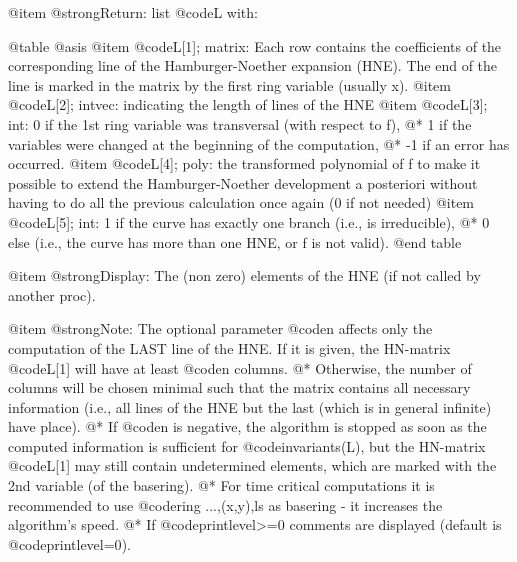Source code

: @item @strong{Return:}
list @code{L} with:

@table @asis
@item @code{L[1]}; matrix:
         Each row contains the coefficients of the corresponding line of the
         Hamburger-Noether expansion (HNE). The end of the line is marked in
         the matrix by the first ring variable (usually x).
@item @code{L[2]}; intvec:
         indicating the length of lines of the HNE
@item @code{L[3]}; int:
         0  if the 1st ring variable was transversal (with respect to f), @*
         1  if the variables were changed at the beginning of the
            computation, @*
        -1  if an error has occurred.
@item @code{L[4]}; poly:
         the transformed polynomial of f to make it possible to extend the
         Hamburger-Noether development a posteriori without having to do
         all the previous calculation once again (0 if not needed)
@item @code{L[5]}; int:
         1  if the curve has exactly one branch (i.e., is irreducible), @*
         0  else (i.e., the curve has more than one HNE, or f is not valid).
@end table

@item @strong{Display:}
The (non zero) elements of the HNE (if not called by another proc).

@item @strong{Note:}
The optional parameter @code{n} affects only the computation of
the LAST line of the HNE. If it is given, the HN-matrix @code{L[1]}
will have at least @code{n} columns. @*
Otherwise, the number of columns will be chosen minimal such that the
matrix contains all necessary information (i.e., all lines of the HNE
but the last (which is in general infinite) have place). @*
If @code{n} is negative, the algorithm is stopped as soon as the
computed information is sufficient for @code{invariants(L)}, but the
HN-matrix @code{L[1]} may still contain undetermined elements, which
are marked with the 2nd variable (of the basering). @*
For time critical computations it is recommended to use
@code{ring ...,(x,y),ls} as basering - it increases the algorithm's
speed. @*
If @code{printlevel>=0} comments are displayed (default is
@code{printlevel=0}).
* * * *
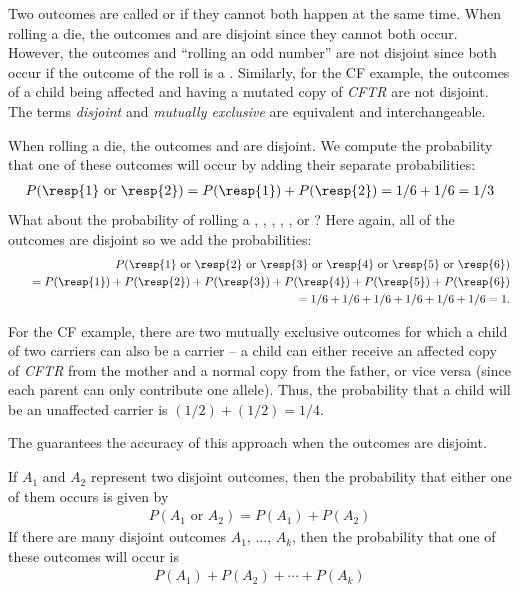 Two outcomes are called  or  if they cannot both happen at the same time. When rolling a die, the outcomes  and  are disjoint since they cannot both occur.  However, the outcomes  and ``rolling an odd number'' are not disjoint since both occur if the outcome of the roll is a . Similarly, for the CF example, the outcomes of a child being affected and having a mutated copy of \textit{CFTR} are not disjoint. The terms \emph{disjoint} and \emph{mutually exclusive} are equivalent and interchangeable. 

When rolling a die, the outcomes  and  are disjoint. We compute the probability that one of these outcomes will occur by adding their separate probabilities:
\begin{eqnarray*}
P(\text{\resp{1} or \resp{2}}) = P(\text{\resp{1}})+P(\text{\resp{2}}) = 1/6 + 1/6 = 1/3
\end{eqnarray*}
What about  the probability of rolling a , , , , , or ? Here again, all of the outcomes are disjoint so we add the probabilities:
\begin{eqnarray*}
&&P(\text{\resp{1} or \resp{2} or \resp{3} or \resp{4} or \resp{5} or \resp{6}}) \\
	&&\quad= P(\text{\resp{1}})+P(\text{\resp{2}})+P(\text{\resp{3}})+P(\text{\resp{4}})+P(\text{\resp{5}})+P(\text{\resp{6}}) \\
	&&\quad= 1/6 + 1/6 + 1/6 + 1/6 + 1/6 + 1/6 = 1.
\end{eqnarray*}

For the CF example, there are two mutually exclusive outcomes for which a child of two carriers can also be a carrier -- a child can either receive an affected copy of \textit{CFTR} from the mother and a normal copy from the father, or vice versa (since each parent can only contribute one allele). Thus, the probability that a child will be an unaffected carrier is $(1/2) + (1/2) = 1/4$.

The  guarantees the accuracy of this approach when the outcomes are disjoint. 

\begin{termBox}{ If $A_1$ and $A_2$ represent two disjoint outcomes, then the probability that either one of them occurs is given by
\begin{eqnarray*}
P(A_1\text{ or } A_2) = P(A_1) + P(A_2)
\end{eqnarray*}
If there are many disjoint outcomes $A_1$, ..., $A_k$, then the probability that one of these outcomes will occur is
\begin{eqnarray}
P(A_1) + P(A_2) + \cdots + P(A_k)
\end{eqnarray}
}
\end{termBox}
* * * *
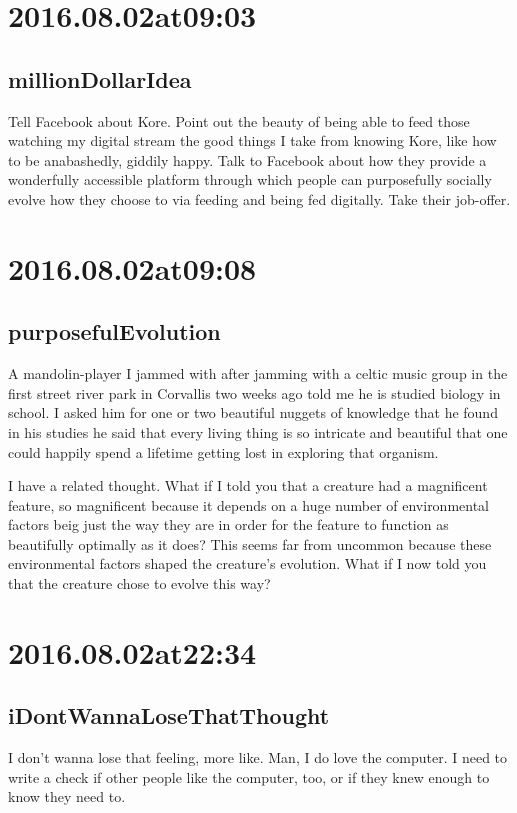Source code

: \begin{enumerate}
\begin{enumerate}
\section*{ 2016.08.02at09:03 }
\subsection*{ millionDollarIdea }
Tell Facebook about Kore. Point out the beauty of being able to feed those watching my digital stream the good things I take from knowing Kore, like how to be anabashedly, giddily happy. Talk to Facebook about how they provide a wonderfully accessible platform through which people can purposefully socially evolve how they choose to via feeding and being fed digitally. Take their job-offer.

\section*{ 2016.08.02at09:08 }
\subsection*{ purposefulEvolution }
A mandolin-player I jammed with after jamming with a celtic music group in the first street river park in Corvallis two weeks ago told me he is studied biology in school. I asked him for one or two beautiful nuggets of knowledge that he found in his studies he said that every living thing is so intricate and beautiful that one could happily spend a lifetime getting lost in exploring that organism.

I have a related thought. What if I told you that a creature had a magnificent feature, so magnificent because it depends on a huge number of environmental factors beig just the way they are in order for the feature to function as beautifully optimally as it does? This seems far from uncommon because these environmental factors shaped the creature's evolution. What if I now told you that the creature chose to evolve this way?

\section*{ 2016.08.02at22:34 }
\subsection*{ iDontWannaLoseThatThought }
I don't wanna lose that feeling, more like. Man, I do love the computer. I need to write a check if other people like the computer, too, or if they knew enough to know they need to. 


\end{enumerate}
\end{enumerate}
* * * *
— What needs to be done —
Scan the records above for the string "told", then select every line that holds it.

— Output of the task —
A mandolin-player I jammed with after jamming with a celtic music group in the first street river park in Corvallis two weeks ago told me he is studied biology in school. I asked him for one or two beautiful nuggets of knowledge that he found in his studies he said that every living thing is so intricate and beautiful that one could happily spend a lifetime getting lost in exploring that organism.
I have a related thought. What if I told you that a creature had a magnificent feature, so magnificent because it depends on a huge number of environmental factors beig just the way they are in order for the feature to function as beautifully optimally as it does? This seems far from uncommon because these environmental factors shaped the creature's evolution. What if I now told you that the creature chose to evolve this way?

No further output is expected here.